» Exercise details
In how many lines of the entries below does "make" appear? Give only the number.
....
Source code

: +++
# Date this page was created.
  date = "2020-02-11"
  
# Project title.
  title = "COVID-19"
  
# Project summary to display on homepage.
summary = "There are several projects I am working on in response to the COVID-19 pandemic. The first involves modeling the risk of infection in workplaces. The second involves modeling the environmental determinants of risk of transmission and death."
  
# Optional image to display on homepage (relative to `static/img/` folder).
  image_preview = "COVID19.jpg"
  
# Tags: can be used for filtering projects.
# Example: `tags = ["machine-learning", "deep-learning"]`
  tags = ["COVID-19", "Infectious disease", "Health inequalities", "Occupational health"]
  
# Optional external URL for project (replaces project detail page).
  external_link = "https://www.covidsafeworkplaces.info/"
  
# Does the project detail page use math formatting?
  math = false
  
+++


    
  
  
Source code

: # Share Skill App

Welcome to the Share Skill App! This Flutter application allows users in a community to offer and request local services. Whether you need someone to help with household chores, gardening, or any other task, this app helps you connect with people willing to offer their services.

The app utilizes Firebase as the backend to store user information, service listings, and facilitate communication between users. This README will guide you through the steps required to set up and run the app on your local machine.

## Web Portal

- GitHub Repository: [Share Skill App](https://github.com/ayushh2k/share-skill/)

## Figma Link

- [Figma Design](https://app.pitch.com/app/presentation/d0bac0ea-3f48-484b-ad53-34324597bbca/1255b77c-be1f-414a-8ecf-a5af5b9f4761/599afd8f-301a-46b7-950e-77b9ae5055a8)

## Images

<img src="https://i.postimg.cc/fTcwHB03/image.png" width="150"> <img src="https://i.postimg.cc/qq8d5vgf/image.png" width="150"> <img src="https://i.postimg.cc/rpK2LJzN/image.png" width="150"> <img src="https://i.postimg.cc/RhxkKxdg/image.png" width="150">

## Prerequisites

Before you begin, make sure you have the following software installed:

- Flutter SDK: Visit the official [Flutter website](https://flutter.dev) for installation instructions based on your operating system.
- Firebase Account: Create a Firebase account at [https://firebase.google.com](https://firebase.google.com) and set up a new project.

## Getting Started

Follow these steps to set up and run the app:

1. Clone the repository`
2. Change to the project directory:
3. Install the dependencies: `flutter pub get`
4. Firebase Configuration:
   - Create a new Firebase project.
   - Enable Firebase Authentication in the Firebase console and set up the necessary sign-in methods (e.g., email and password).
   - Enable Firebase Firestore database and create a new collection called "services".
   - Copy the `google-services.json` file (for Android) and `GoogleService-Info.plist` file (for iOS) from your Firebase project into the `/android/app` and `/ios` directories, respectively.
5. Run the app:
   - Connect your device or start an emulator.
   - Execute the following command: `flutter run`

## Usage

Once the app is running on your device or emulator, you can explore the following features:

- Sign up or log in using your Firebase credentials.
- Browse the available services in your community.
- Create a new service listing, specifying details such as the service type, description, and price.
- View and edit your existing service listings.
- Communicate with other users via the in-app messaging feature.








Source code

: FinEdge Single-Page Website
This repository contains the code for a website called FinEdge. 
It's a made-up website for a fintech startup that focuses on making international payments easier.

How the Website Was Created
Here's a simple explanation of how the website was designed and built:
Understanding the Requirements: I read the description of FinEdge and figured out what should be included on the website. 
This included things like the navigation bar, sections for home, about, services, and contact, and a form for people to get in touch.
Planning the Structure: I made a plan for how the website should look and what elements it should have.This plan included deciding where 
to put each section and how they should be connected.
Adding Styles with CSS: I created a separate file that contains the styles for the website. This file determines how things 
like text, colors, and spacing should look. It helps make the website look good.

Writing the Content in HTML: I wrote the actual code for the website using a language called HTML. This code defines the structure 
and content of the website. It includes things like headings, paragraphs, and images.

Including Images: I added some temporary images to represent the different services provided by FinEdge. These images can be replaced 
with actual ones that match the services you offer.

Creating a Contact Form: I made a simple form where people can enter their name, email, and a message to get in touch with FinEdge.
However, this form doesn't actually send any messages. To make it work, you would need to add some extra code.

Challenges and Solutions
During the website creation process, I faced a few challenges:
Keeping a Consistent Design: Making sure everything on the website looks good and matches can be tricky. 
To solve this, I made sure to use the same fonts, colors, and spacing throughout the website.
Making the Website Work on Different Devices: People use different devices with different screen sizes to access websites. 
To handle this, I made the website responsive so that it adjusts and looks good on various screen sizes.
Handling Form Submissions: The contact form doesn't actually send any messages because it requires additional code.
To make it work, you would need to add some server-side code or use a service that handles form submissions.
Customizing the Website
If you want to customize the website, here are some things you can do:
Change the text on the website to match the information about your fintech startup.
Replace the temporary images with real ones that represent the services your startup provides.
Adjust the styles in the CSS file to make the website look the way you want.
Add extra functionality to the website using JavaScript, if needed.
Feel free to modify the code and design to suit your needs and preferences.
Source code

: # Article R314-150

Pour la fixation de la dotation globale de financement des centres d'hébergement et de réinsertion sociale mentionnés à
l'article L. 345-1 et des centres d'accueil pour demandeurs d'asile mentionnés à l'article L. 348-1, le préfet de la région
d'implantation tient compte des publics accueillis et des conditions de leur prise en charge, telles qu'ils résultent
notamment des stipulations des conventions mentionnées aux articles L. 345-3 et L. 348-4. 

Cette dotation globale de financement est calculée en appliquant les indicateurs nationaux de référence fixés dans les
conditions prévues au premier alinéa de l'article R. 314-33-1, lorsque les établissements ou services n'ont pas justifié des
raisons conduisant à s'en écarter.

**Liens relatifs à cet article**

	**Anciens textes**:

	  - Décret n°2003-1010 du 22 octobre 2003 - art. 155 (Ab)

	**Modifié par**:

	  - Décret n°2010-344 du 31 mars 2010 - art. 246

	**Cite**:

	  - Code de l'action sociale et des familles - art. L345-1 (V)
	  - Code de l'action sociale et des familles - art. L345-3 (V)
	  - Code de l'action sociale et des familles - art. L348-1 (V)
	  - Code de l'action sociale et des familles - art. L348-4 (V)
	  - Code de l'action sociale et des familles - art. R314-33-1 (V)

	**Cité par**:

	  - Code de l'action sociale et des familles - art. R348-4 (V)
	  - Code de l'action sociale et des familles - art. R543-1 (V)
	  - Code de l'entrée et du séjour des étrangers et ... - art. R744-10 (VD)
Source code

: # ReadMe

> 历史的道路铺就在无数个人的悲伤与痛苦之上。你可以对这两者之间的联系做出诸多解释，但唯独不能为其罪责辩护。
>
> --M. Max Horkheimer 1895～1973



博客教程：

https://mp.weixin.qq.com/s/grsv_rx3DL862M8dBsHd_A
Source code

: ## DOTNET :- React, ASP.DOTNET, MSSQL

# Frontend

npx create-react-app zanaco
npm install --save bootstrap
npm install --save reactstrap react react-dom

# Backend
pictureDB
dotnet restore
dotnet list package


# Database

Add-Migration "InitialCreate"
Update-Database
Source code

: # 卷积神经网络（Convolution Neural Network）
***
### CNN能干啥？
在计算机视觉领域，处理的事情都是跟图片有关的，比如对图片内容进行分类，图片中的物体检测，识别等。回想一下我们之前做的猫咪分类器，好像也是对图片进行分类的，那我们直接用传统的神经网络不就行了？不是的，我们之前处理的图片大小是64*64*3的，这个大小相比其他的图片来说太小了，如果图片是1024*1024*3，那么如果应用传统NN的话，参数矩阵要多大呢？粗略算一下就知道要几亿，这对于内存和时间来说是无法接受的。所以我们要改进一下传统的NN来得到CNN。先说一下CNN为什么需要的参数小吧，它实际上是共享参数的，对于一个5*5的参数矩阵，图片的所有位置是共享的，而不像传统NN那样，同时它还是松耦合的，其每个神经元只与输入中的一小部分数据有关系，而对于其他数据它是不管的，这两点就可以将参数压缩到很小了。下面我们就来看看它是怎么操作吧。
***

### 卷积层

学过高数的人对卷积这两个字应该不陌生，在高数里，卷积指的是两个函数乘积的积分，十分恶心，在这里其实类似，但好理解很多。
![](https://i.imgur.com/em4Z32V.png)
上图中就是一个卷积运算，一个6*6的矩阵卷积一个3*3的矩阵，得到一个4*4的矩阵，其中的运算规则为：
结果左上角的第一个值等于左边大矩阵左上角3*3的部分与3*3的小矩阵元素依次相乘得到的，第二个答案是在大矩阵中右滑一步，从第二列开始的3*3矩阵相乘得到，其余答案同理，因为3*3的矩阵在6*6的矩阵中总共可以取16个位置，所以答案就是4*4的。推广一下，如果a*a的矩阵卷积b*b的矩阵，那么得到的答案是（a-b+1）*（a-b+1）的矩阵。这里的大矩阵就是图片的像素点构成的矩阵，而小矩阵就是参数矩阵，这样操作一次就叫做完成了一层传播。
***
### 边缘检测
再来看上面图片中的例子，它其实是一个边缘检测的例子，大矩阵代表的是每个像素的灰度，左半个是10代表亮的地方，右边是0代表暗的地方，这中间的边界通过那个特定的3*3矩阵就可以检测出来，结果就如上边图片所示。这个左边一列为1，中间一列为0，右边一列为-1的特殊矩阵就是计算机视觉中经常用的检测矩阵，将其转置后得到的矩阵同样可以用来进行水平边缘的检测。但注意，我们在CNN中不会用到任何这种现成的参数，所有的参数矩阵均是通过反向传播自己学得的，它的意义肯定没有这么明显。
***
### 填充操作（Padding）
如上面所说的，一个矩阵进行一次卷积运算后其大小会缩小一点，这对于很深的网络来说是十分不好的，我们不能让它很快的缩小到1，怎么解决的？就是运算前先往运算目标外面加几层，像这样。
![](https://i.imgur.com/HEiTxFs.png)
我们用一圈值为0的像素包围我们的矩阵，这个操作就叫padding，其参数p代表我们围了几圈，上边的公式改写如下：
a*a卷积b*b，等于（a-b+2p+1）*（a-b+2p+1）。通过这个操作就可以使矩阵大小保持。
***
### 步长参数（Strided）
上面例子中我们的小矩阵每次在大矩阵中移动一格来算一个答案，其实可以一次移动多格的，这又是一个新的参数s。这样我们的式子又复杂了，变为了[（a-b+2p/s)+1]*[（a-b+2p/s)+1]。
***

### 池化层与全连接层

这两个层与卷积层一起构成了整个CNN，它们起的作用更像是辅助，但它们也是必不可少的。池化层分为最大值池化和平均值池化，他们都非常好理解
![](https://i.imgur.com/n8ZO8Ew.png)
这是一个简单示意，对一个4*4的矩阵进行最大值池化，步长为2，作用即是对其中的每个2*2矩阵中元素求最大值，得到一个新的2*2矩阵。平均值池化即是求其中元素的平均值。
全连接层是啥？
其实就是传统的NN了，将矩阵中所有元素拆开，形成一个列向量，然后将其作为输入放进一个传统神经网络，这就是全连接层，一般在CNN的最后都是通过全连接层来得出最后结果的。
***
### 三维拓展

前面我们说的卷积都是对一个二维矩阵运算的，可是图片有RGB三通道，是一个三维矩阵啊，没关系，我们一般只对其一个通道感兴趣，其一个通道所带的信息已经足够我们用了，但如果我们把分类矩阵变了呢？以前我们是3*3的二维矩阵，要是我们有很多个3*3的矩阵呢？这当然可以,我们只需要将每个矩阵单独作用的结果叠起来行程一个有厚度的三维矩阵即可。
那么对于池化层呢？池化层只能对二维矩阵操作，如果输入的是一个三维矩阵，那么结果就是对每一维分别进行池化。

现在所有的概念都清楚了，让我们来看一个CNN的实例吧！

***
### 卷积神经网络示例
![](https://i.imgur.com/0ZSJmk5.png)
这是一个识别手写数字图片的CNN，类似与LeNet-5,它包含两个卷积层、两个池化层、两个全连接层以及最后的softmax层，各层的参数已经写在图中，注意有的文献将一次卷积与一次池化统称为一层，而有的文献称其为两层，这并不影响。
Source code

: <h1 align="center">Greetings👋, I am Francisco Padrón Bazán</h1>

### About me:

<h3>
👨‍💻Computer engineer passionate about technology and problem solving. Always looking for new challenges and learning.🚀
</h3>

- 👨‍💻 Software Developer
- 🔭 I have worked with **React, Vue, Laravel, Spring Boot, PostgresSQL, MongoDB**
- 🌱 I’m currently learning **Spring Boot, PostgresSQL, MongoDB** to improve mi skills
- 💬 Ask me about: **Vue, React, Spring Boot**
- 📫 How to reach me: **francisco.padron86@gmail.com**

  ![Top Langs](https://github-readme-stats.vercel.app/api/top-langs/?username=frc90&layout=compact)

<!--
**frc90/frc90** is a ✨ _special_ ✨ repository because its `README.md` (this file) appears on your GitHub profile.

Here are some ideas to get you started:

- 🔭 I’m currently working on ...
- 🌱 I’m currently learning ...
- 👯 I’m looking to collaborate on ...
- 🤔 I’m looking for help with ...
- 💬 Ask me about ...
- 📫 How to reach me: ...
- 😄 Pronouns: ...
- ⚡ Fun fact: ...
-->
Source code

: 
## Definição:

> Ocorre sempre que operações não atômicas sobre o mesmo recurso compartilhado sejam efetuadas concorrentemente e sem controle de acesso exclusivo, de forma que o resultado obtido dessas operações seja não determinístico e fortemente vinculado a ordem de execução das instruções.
....
» Exercise solution
5